—————————————————— How To Make The Perfect: Cornbread | Houston Press

Recipes

How To Make The Perfect: Cornbread

Cornbread is that most essential and vital of Southern staples: eaten as a meal on its own or as an accompaniment to a greater spread, eaten as a savory dish or as a dessert slathered with butter and honey, eaten for breakfast, lunch or dinner -- and sometimes all three.

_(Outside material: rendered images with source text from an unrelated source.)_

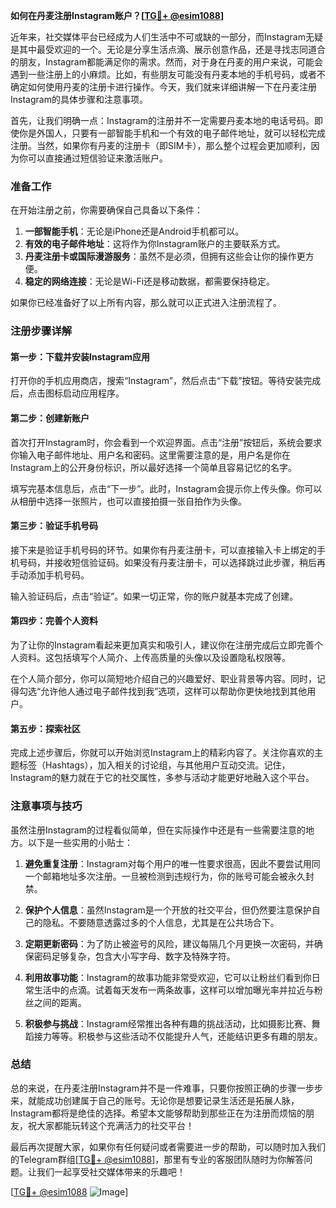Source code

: **如何在丹麦注册Instagram账户？[[TG💪+ @esim1088](https://t.me/s/esim1088)]**

近年来，社交媒体平台已经成为人们生活中不可或缺的一部分，而Instagram无疑是其中最受欢迎的一个。无论是分享生活点滴、展示创意作品，还是寻找志同道合的朋友，Instagram都能满足你的需求。然而，对于身在丹麦的用户来说，可能会遇到一些注册上的小麻烦。比如，有些朋友可能没有丹麦本地的手机号码，或者不确定如何使用丹麦的注册卡进行操作。今天，我们就来详细讲解一下在丹麦注册Instagram的具体步骤和注意事项。

首先，让我们明确一点：Instagram的注册并不一定需要丹麦本地的电话号码。即使你是外国人，只要有一部智能手机和一个有效的电子邮件地址，就可以轻松完成注册。当然，如果你有丹麦的注册卡（即SIM卡），那么整个过程会更加顺利，因为你可以直接通过短信验证来激活账户。

### 准备工作

在开始注册之前，你需要确保自己具备以下条件：

1. **一部智能手机**：无论是iPhone还是Android手机都可以。
2. **有效的电子邮件地址**：这将作为你Instagram账户的主要联系方式。
3. **丹麦注册卡或国际漫游服务**：虽然不是必须，但拥有这些会让你的操作更方便。
4. **稳定的网络连接**：无论是Wi-Fi还是移动数据，都需要保持稳定。

如果你已经准备好了以上所有内容，那么就可以正式进入注册流程了。

### 注册步骤详解

#### 第一步：下载并安装Instagram应用

打开你的手机应用商店，搜索“Instagram”，然后点击“下载”按钮。等待安装完成后，点击图标启动应用程序。

#### 第二步：创建新账户

首次打开Instagram时，你会看到一个欢迎界面。点击“注册”按钮后，系统会要求你输入电子邮件地址、用户名和密码。这里需要注意的是，用户名是你在Instagram上的公开身份标识，所以最好选择一个简单且容易记忆的名字。

填写完基本信息后，点击“下一步”。此时，Instagram会提示你上传头像。你可以从相册中选择一张照片，也可以直接拍摄一张自拍作为头像。

#### 第三步：验证手机号码

接下来是验证手机号码的环节。如果你有丹麦注册卡，可以直接输入卡上绑定的手机号码，并接收短信验证码。如果没有丹麦注册卡，可以选择跳过此步骤，稍后再手动添加手机号码。

输入验证码后，点击“验证”。如果一切正常，你的账户就基本完成了创建。

#### 第四步：完善个人资料

为了让你的Instagram看起来更加真实和吸引人，建议你在注册完成后立即完善个人资料。这包括填写个人简介、上传高质量的头像以及设置隐私权限等。

在个人简介部分，你可以简短地介绍自己的兴趣爱好、职业背景等内容。同时，记得勾选“允许他人通过电子邮件找到我”选项，这样可以帮助你更快地找到其他用户。

#### 第五步：探索社区

完成上述步骤后，你就可以开始浏览Instagram上的精彩内容了。关注你喜欢的主题标签（Hashtags），加入相关的讨论组，与其他用户互动交流。记住，Instagram的魅力就在于它的社交属性，多参与活动才能更好地融入这个平台。

### 注意事项与技巧

虽然注册Instagram的过程看似简单，但在实际操作中还是有一些需要注意的地方。以下是一些实用的小贴士：

1. **避免重复注册**：Instagram对每个用户的唯一性要求很高，因此不要尝试用同一个邮箱地址多次注册。一旦被检测到违规行为，你的账号可能会被永久封禁。
   
2. **保护个人信息**：虽然Instagram是一个开放的社交平台，但仍然要注意保护自己的隐私。不要随意透露过多的个人信息，尤其是在公共场合下。

3. **定期更新密码**：为了防止被盗号的风险，建议每隔几个月更换一次密码，并确保密码足够复杂，包含大小写字母、数字及特殊字符。

4. **利用故事功能**：Instagram的故事功能非常受欢迎，它可以让粉丝们看到你日常生活中的点滴。试着每天发布一两条故事，这样可以增加曝光率并拉近与粉丝之间的距离。

5. **积极参与挑战**：Instagram经常推出各种有趣的挑战活动，比如摄影比赛、舞蹈接力等等。积极参与这些活动不仅能提升人气，还能结识更多有趣的朋友。

### 总结

总的来说，在丹麦注册Instagram并不是一件难事，只要你按照正确的步骤一步步来，就能成功创建属于自己的账号。无论你是想要记录生活还是拓展人脉，Instagram都将是绝佳的选择。希望本文能够帮助到那些正在为注册而烦恼的朋友，祝大家都能玩转这个充满活力的社交平台！

最后再次提醒大家，如果你有任何疑问或者需要进一步的帮助，可以随时加入我们的Telegram群组[[TG💪+ @esim1088](https://t.me/s/esim1088)]，那里有专业的客服团队随时为你解答问题。让我们一起享受社交媒体带来的乐趣吧！

[[TG💪+ @esim1088](https://t.me/s/esim1088) ![Image](https://i.postimg.cc/4NQfJmqS/Snipaste-2025-05-13-00-14-12.png)]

Any good Southerner -- and, by way of subtle extension if you count East Texas and the Gulf Coast as tangentially Southern, any good Texan -- should be able to cook a skillet of cornbread. If you don't know how, you can remedy that with our tried and true cornbread recipe after the jump. But if you're a cornbread connoisseur with a recipe that you think deserves more than just a page in your church women's group cookbook, check out the Martha White® and Lodge® Cast Iron National Cornbread Cook-Off.

Ten finalists in the National Cornbread Cook-Off will compete for a nifty first-place prize that includes a stainless steel gas range that costs more than our car and $5,000 in cash (useful for running gas lines into your house if you win that stove). You must submit your recipe to the contest by March 1. The recipe must contain Martha White cornbread mix, and it must be cooked in Lodge Cast Iron cookware.

To submit your recipe, head over to www.marthawhite.com and click on "News and Promotions." You can also email it to cornbread at dvl.com, along with your name, address, daytime phone number, date of birth and grocery retailer (we dare you to put Circle K as your "grocery retailer").

But for those of you who just came here for a cornbread recipe, look no further.

Creamy Cornbread

Serves 4 (at 2 pieces each)

  • 2 c. stone-ground yellow cornmeal
  • 1 tsp kosher salt
  • 1 Tbs sugar
  • 2 tsp baking powder
  • 1/2 tsp baking soda
  • 1 1/4 c. buttermilk
  • 2 eggs
  • 1 1/2 c. creamed corn
  • 1 1/2 Tbs vegetable oil

Preheat oven to 425 degrees F. Place a well-seasoned (read: good and juicy) cast-iron skillet into the oven while it preheats.

In one bowl, combine the cornmeal, salt, sugar, baking powder, and baking soda and whisk to combine. In a another bowl, combine the buttermilk (we cannot stress enough how important it is to use buttermilk), eggs and creamed corn and stir until combined. Slowly add the dry ingredients to the liquid ingredients and stir to combine.

Remove the cast-iron skillet from the oven. Carefully add vegetable oil to the cast iron skillet and then pour the batter into the skillet. Bake until the cornbread is golden brown and springs back upon the touch, about 25 minutes. If your skillet is well-seasoned, the cornbread will slip right out and onto your plate.